The Delhi violence has been documented by the
Peoples' Union for Civil Liberties and the Peoples Union for Democratic
Rights in their joint report - Who are the Guilty? - which mentions by
name 16 Congress politicians, 13 police officers and 198 others, accused
by survivors and eyewitnesses of responsibility for the carnage. Early
in January 1985, journalist Rahul Bedi of the Indian Express and Smitoo
Kothari of the PUCL moved the High Court of Delhi demanding a judicial
inquiry into the violence on the strength of this documentation. Justice
Yogeshwar Dayal kept the petition dangling for a few weeks and finally
dismissed it, passing abusing comments about "Those busybodies out for
publicity, who poke their noses into all matters and waste the valuable
time of judiciary".
Three thousand innocent Sikhs - men, women and
children - had been brutally killed and many times as many made orphans
and homeless. Yet the supposedly independent institution of judiciary
not only considered the pogrom unworthy of investigation, thereby
acquiescing in it, but also thought it necessary to abuse those who
beseeched it to inquire. Earlier, when in the parliamentary elections
held towards the end of 1984, the Congress Party, riding on the wave of
Hindu sentiments against Sikhs, secured an unprecedented popular
mandate, the Sikhs had understood that the Hindu democratic sanction to
the genocide would ensure that not one of those who had instigated the
holocaust, not one who directly participated in it, would be called to
account for the crimes. As if to confirm the point, Rajiv Gandhi, the
dynastic successor to the government as the new Prime Minister, inducted
into his Cabinet several main suspects of the organization of the
slaughter as important ministers. Judiciary too succumbed to the Hindu
democratic mandate.
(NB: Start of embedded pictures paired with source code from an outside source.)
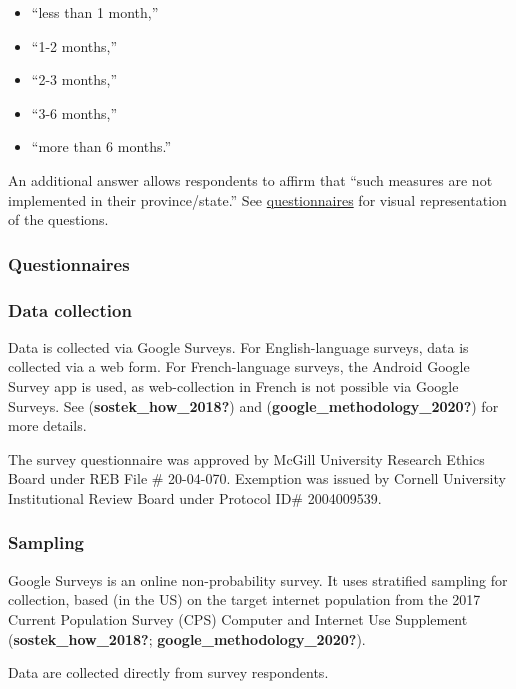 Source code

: \documentclass[
]{article}
\providecommand{\tightlist}{%
  \setlength{\itemsep}{0pt}\setlength{\parskip}{0pt}}
\begin{document}
\begin{itemize}
\tightlist
\item
  ``less than 1 month,''
\item
  ``1-2 months,''
\item
  ``2-3 months,''
\item
  ``3-6 months,''
\item
  ``more than 6 months.''
\end{itemize}

An additional answer allows respondents to affirm that ``such measures
are not implemented in their province/state.'' See
\protect\hyperlink{questionnaires}{questionnaires} for visual
representation of the questions.

\hypertarget{questionnaires}{%
\subsubsection{Questionnaires}\label{questionnaires}}

\hypertarget{data-collection}{%
\subsubsection{Data collection}\label{data-collection}}

Data is collected via Google Surveys. For English-language surveys, data
is collected via a web form. For French-language surveys, the Android
Google Survey app is used, as web-collection in French is not possible
via Google Surveys. See (\textbf{sostek\_how\_2018?}) and
(\textbf{google\_methodology\_2020?}) for more details.

The survey questionnaire was approved by McGill University Research
Ethics Board under REB File \# 20-04-070. Exemption was issued by
Cornell University Institutional Review Board under Protocol ID\#
2004009539.

\hypertarget{sampling}{%
\subsubsection{Sampling}\label{sampling}}

Google Surveys is an online non-probability survey. It uses stratified
sampling for collection, based (in the US) on the target internet
population from the 2017 Current Population Survey (CPS) Computer and
Internet Use Supplement (\textbf{sostek\_how\_2018?};
\textbf{google\_methodology\_2020?}).

Data are collected directly from survey respondents.
\end{document}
Neither was the role of the mainstream press beyond
reproach.
Police officials in Punjab, whose anti-militant
campaigns received imprimature as cover stories, were being quoted: "For
one innocent person killed by militants, the police would kill ten of
them." For the first time in India institutions of the State as well as
those which called themselves independent were being cavalier in
upholding an extra-judicial approach to tackle a discontented people.
The striking aspect of the declared policy of repression was the
qualification: "Ten for one". No one asked who would be these ten? How
would the officials ensure that the "ten" were militants and not just
innocent Sikhs? When in July 1985 Rajiv Gandhi after less than eight
months of victory at the hustings announced his resolve to heal the
wounds of Punjab by restoring to the State a democratic regime, it was
hailed as a bold and statesmanly step. On 24 July 1985 Rajiv Gandhi
signed an accord with the President of the Akali Dal, Harcharan Singh
Longowal, promising (a) transfer of Chandigarh to Punjab by 26 January
1986 (b) to set up tribunals presided over by Supreme Court judges to
adjudicate the river water and territorial disputes and (c) to refer the
Anandpur Sahib Resolution to a Commission appointed to recommend changes
in the "Centre States relationship". The Accord also promised inquiry
into the Delhi killings of November 1984 following Mrs. Gandhi's
assassination and withdrawal of the Armed Forces Special Powers Act in
force in Punjab. The Accord delineated eleven points of common consent.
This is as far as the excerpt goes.